Se essa dificuldade for vencida, entender-se-á que na malversada democracia brasileira o povo tem enfiado a viola no saco das insatisfações. Insatisfações com palavrório vazio dos detentores do Poder e com os serviços públicos, com marketing político e com a corrupção, com a educação e com a insegurança, com a desordem urbana e com a carga tributária, com a compra de parlamentares e com as licitações fraudadas, com as chacinas e com a falta de saneamento básico, com a Polícia e com a saúde pública, com a criminalidade e com a Justiça, com o desvio de verbas e com obras faraônicas para agrado da FIFA, com dólares em cuecas e com o dinheiro público jogado fora em coisas como, por exemplo, no Rio de Janeiro, a Cidade da Música e as praças esportivas (mal) construídas para os últimos Jogos Pan-Americanos.

Mas não é só. Há evidente insatisfação com a iniquidade nas relações sociais, do que são exemplo as de consumo, as quais, tendo todo um Direito de proteção ao consumidor e, de um lado, toda uma estrutura vocacionada à sua efetividade, tem, de outro, planos de saúde, bancos, grandes organizações varejistas e concessionárias de serviço público em teimosa resistência ao cumprimento das obrigações que assumem, em renitente adoção de práticas abusivas e perseverante impingimento de cláusulas leoninas. Isso, sem falar na Administração Pública das várias esferas federativas, que recalcitram no cumprimento do Direito e tergiversam na hora de cumprir as condenações judiciais que recebem. Comprovam-no as demandas aos milhares, senão milhões, levadas ao Judiciário, que, por seu turno, a elas não dá pronta resposta porque, afora o volume de feitos, um arsenal de recursos, não por acaso engendrado, conspira contra a efetividade da prestação jurisdicional.

Aliás, a Justiça tem sido poupada. Mas ninguém se engane. Está aí a Ação Penal 470, que teria sido, segundo abalizada voz, um ponto fora da curva do Supremo Tribunal Federal. Ela estará no foco das massas a partir do momento em que uma profusão de recursos puder levar à absolvição de qualquer dos condenados do “mensalão”. Ou à prescrição dos crimes que lhes foram imputados.

Antes que seja tarde, é preciso perceber que o saco está cheio. As massas, ao que parece, dele tiraram a viola. E mais: o saco pode se transformar numa Caixa de Pandora.

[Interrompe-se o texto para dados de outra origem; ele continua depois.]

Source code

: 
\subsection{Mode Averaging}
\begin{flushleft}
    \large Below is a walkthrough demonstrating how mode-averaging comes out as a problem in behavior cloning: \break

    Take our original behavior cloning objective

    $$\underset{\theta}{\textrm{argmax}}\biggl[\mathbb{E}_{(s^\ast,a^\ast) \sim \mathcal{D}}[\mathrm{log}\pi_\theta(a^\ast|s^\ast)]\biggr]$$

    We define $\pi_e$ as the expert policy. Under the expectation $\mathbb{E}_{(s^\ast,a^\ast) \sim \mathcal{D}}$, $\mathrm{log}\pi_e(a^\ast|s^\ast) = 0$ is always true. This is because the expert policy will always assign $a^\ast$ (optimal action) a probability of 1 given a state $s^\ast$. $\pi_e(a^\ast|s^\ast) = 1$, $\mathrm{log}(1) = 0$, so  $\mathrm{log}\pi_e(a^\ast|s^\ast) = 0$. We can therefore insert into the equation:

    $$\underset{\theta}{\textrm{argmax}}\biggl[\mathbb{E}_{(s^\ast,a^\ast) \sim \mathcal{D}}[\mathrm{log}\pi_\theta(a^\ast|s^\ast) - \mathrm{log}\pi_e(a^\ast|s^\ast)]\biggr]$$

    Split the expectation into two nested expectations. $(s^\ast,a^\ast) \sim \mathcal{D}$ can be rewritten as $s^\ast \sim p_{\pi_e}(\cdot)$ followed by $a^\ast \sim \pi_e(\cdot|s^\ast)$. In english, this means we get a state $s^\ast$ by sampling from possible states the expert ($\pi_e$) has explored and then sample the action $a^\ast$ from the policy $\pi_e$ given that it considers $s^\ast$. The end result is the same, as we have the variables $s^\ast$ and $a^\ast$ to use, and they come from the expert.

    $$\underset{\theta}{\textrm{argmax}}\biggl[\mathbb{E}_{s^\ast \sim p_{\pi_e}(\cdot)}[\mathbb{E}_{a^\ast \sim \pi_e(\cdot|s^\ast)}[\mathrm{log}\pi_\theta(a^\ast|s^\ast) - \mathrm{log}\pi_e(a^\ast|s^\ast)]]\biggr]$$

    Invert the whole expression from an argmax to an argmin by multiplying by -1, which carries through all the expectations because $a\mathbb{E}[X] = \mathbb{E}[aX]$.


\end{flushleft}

É preciso ainda entender que os líderes não são identificáveis. Eles não têm corpo nem mente. Nem RG, endereço ou CPF. A liderança é a informação, que sempre pressupôs o direito de ser informado e o de informar, este antes restrito ao Estado e à mídia.

Todavia, a rede mundial de computadores, a world wide web, ou, como se prefira, a internet, especialmente através das redes sociais, o democratizou. Hoje, ele é efetivamente de todos.

Por tudo isso, a lição que tem de ser aprendida pelos políticos é a de que a aprovação que legitima o poder exige políticas públicas de efetivos conteúdo, eficiência e eficácia. Não há lugar nem para a bica d’água nem para o açude, na velha ou na nova acepção. Também não há lugar para os marqueteiros nem para prestidigitadores políticos. Nesse cenário, novo pela amplitude do direito de informar, se exercita a verdadeira política e a verdadeira política não é mercadoria nem ação entre amigos.